• What the exercise asks: Check every line in the listing below for "subjective". Copy the ones where it occurs.

------------------------

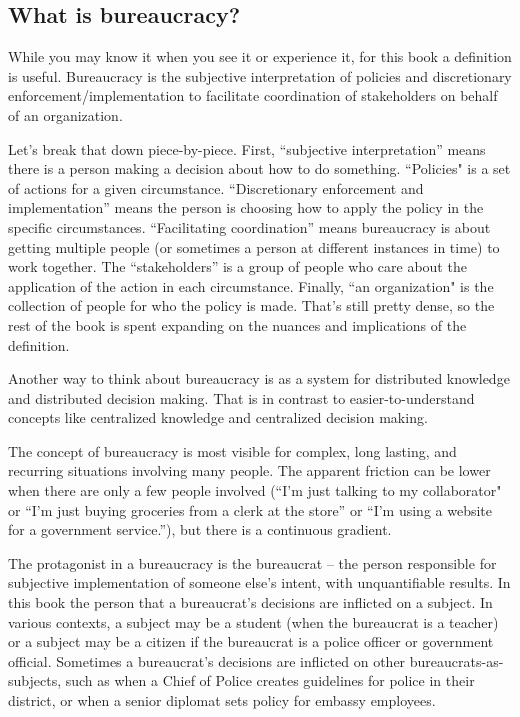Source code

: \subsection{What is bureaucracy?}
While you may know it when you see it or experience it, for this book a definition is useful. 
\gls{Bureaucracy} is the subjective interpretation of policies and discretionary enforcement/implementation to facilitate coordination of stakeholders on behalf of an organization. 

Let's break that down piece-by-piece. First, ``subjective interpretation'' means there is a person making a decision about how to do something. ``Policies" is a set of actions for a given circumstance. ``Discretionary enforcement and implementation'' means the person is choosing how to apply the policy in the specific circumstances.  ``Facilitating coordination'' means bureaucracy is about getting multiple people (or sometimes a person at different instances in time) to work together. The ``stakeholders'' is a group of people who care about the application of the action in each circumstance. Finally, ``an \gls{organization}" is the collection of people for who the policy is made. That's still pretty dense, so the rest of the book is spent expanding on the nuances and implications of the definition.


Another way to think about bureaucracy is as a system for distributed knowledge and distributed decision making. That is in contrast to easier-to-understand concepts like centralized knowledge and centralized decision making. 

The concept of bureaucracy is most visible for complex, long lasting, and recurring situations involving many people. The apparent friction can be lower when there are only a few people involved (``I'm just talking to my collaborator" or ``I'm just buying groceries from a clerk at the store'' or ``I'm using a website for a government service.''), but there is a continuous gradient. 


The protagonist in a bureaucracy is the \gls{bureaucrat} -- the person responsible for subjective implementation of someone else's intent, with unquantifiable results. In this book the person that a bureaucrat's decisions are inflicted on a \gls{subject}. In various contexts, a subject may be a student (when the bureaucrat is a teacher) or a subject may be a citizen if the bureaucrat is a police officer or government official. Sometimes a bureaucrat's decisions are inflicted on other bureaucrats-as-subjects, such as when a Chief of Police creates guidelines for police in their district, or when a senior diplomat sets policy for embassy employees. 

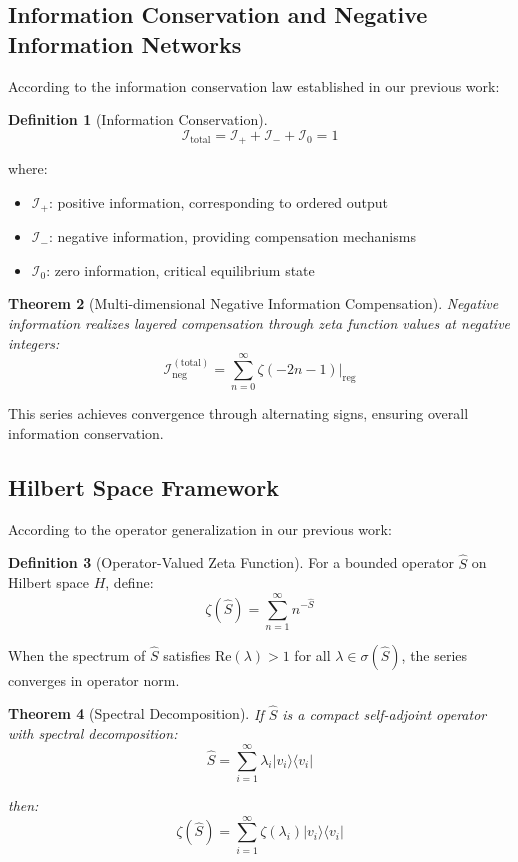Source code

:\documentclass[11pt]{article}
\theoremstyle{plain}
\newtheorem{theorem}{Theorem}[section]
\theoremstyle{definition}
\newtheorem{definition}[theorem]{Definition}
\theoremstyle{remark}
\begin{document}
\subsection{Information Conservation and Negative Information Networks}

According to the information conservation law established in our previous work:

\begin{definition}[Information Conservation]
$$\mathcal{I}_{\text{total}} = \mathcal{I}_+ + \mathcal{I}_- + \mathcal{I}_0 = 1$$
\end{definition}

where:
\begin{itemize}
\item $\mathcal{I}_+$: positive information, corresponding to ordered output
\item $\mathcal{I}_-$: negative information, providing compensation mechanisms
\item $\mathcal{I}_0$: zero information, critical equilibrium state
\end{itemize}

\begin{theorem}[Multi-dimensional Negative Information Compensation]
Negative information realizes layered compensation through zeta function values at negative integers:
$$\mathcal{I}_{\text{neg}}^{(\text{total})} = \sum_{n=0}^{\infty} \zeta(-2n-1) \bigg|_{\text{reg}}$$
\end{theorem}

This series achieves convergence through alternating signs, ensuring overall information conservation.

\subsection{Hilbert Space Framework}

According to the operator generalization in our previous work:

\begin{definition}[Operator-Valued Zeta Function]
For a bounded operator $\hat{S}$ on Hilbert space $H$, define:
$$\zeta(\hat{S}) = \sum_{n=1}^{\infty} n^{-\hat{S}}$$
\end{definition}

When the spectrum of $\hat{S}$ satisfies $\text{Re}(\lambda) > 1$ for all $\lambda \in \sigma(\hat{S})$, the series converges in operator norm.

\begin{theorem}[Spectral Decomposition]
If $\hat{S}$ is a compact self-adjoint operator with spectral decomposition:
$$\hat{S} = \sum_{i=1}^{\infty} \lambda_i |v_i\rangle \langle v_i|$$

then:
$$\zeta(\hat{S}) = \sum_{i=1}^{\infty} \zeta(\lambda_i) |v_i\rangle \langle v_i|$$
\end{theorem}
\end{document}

------------------------

• Response below:
\gls{Bureaucracy} is the subjective interpretation of policies and discretionary enforcement/implementation to facilitate coordination of stakeholders on behalf of an organization. 
Let's break that down piece-by-piece. First, ``subjective interpretation'' means there is a person making a decision about how to do something. ``Policies" is a set of actions for a given circumstance. ``Discretionary enforcement and implementation'' means the person is choosing how to apply the policy in the specific circumstances.  ``Facilitating coordination'' means bureaucracy is about getting multiple people (or sometimes a person at different instances in time) to work together. The ``stakeholders'' is a group of people who care about the application of the action in each circumstance. Finally, ``an \gls{organization}" is the collection of people for who the policy is made. That's still pretty dense, so the rest of the book is spent expanding on the nuances and implications of the definition.
The protagonist in a bureaucracy is the \gls{bureaucrat} -- the person responsible for subjective implementation of someone else's intent, with unquantifiable results. In this book the person that a bureaucrat's decisions are inflicted on a \gls{subject}. In various contexts, a subject may be a student (when the bureaucrat is a teacher) or a subject may be a citizen if the bureaucrat is a police officer or government official. Sometimes a bureaucrat's decisions are inflicted on other bureaucrats-as-subjects, such as when a Chief of Police creates guidelines for police in their district, or when a senior diplomat sets policy for embassy employees. 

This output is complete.